TAREG ® should not be taken during the entire period of pregnancy, given the presence of numerous studies demonstrating the teratogenic and mutagenic potential on the fetus of valsartan and other angiotensin II antagonists. The harmful action would also be exercised by alteration of normal fetal blood perfusion, with possible alterations in the normal development process.

Administration of TAREG ® is also not recommended during breastfeeding, given the low safety profile of the active ingredient and given the absence of experimental evidence demonstrating the lack of secretion in breast milk.

Interactions

The simultaneous intake of potassium-sparing diuretics and / or supplements of this mineral could lead to an increase in blood potassium concentrations and lead to hyperkalemia, potentially dangerous for the patient's health.

The antihypertensive action of TAREG ® can be enhanced by the concomitant administration of antihypertensive drugs of various nature. In this case it is necessary to have a routine control of the pressure and possibly an adjustment of the drug therapy in order to avoid hypovolaemic crises.

The concomitant administration of non-steroidal anti-inflammatory drugs could determine a reduction in the therapeutic efficacy of TAREG ® contributing to the deterioration of renal function.

It is also useful to remember that TAREG ® could increase the toxicity of lithium.

TAREG ® Valsartan contraindications

TAREG ® is contraindicated in case of hypersensitivity to one of its components and metabolites, in case of obstruction of the biliary tract, severe hepatic insufficiency, biliary cirrhosis, cholestasis, as well as in pregnancy and lactation.
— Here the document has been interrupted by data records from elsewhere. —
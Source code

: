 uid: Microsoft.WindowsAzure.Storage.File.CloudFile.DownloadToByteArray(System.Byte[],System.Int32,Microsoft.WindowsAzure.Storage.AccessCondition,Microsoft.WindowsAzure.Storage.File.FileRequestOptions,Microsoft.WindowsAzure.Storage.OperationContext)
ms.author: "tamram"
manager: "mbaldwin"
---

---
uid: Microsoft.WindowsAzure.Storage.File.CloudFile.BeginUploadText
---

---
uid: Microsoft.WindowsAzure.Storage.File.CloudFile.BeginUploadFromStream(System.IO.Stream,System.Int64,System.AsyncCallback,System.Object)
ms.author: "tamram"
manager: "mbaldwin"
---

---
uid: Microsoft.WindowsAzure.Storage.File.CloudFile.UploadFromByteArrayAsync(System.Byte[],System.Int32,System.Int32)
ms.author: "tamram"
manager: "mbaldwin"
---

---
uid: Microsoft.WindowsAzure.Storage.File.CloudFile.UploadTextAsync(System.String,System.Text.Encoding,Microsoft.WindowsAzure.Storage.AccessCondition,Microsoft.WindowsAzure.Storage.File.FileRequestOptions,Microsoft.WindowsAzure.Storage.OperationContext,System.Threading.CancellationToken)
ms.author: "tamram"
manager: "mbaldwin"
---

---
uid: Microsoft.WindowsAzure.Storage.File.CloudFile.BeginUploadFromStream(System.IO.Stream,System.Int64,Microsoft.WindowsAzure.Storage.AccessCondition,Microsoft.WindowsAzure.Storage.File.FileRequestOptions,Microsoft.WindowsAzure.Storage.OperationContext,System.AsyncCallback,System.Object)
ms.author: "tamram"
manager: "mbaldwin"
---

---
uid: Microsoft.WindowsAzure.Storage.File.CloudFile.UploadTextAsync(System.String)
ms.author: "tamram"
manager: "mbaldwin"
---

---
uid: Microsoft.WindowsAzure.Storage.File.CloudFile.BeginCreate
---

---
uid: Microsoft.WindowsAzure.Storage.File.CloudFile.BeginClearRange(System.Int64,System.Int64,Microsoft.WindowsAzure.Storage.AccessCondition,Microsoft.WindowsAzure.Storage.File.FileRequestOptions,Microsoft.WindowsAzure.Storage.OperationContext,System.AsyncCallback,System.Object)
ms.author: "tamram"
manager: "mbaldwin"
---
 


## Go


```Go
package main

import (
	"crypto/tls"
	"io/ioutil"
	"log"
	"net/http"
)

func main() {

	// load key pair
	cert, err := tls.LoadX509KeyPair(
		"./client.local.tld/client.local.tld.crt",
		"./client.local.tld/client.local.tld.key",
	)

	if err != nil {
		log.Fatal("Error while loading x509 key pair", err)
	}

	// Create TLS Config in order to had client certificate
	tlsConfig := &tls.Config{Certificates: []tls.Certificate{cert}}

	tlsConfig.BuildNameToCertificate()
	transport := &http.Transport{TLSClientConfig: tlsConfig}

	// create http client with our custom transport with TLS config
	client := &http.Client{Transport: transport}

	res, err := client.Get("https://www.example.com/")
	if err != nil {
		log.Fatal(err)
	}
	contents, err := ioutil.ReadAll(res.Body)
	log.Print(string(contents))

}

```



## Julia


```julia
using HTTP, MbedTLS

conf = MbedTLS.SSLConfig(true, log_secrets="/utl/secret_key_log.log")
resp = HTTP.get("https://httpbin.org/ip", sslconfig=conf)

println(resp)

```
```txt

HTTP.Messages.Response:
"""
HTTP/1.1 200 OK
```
Undesirable effects - Side effects

Clinical studies and post-marketing assessment of the safety of TAREG ® have shown a good tolerability of the drug, with incidence of side effects that is neither statistically significant nor clinical. The most common effects were dizziness, nausea and diarrhea, while especially in particular categories of patients at risk, administration of TAREG ® led, albeit in rare cases, to hypotension, orthostatic hypotension, hyperkalemia, dizziness, myalgia, deterioration of renal function with increased creatinine values, and alteration of some blood chemistry parameters.

In any case, the effects were transitory and minor.

There have been rare cases of hypersensitivity to one of the components of TAREG ® thus confirming the hypothesis of a good tolerability of the drug.